Thanks for the explanation of how it works, but I still don't see the purpose of having this bit. If you only have 4K RAM connected, do you have to set the bit to 0 in order for the VDP to work?
Yes, basically, the addressing of DRAM is a 2D matrix of row and column selects, each is 7 bits wide (for 14 bits of address). The VDP address maps directly onto these hardware lines, but one set (not sure if rows or columns, I'll say rows here but it may be the other way around) maps to rows, and one set maps to columns.
In 4k mode there are only 12 bits of address, but there are still 7 /physical/ column lines, so when you set it to 4k mode, it shifts part of the address up one bit so that the bits align with the physical row select lines.
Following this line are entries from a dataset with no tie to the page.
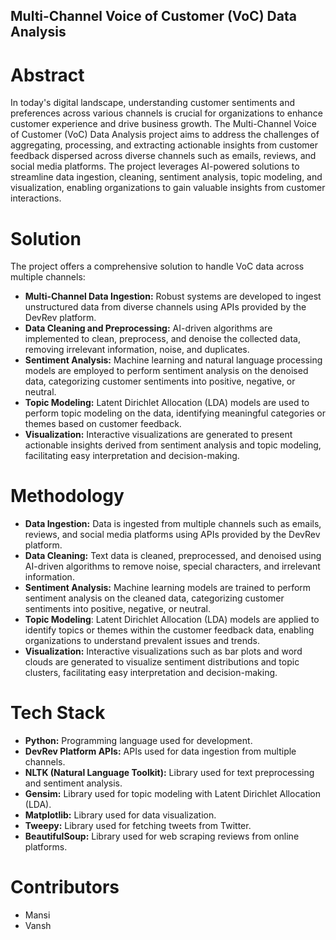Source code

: ## Multi-Channel Voice of Customer (VoC) Data Analysis

# Abstract
In today's digital landscape, understanding customer sentiments and preferences across various channels is crucial for organizations to enhance customer experience and drive business growth. The Multi-Channel Voice of Customer (VoC) Data Analysis project aims to address the challenges of aggregating, processing, and extracting actionable insights from customer feedback dispersed across diverse channels such as emails, reviews, and social media platforms. The project leverages AI-powered solutions to streamline data ingestion, cleaning, sentiment analysis, topic modeling, and visualization, enabling organizations to gain valuable insights from customer interactions.

# Solution
The project offers a comprehensive solution to handle VoC data across multiple channels:
- **Multi-Channel Data Ingestion:** Robust systems are developed to ingest unstructured data from diverse channels using APIs provided by the DevRev platform.
- **Data Cleaning and Preprocessing:** AI-driven algorithms are implemented to clean, preprocess, and denoise the collected data, removing irrelevant information, noise, and duplicates.
- **Sentiment Analysis:** Machine learning and natural language processing models are employed to perform sentiment analysis on the denoised data, categorizing customer sentiments into positive, negative, or neutral.
- **Topic Modeling:** Latent Dirichlet Allocation (LDA) models are used to perform topic modeling on the data, identifying meaningful categories or themes based on customer feedback.
- **Visualization:** Interactive visualizations are generated to present actionable insights derived from sentiment analysis and topic modeling, facilitating easy interpretation and decision-making.

# Methodology
- **Data Ingestion:** Data is ingested from multiple channels such as emails, reviews, and social media platforms using APIs provided by the DevRev platform.
- **Data Cleaning:** Text data is cleaned, preprocessed, and denoised using AI-driven algorithms to remove noise, special characters, and irrelevant information.
- **Sentiment Analysis:** Machine learning models are trained to perform sentiment analysis on the cleaned data, categorizing customer sentiments into positive, negative, or neutral.
- **Topic Modeling**: Latent Dirichlet Allocation (LDA) models are applied to identify topics or themes within the customer feedback data, enabling organizations to understand prevalent issues and trends.
- **Visualization:** Interactive visualizations such as bar plots and word clouds are generated to visualize sentiment distributions and topic clusters, facilitating easy interpretation and decision-making.

# Tech Stack
- **Python:** Programming language used for development.
- **DevRev Platform APIs:** APIs used for data ingestion from multiple channels.
- **NLTK (Natural Language Toolkit):** Library used for text preprocessing and sentiment analysis.
- **Gensim:** Library used for topic modeling with Latent Dirichlet Allocation (LDA).
- **Matplotlib:** Library used for data visualization.
- **Tweepy:** Library used for fetching tweets from Twitter.
- **BeautifulSoup:** Library used for web scraping reviews from online platforms.

# Contributors
- Mansi 
- Vansh
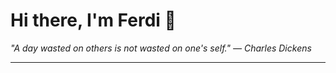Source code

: <h1>Hi there, I'm Ferdi 👋</h1>

<p><em>
  "A day wasted on others is not wasted on one's self." — Charles Dickens
</em></p>

---
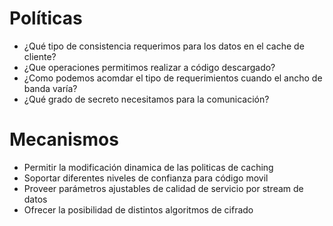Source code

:# Políticas
- ¿Qué tipo de consistencia requerimos para los datos en el cache de cliente? 
- ¿Que operaciones permitimos realizar a código descargado? 
- ¿Como podemos acomdar el tipo de requerimientos cuando el ancho de banda varía? 
- ¿Qué grado de secreto necesitamos para la comunicación?

# Mecanismos 
- Permitir la modificación dinamica de las politicas de caching 
- Soportar diferentes niveles de confianza para código movil 
- Proveer parámetros ajustables de calidad de servicio por stream de datos 
- Ofrecer la posibilidad de distintos algoritmos de cifrado
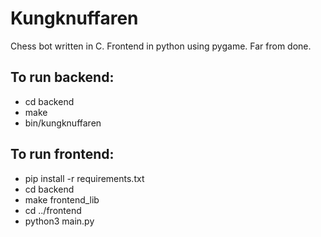 # Kungknuffaren

Chess bot written in C. Frontend in python using pygame. Far from done.

## To run backend:
- cd backend
- make
- bin/kungknuffaren

## To run frontend:
- pip install -r requirements.txt
- cd backend
- make frontend_lib
- cd ../frontend
- python3 main.py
It looks something like this:
16k mode: R R R R R R R C C C C C C C
4k mode: x R R R R R R x C C C C C C
The internal address register needs to be shifted when it's mapped to the physical lines to get over that "x-unused" pin in 4k mode, and that's what leaving that bit at 0 does. Not saying that's necessarily the best approach, but that's what it does.
(edit: except, it doesn't actually shift, it rotates for some reason... but if it's wired the way it's supposed to be the effect is the same )
Edited by Tursi, Thu Oct 15, 2015 9:22 AM.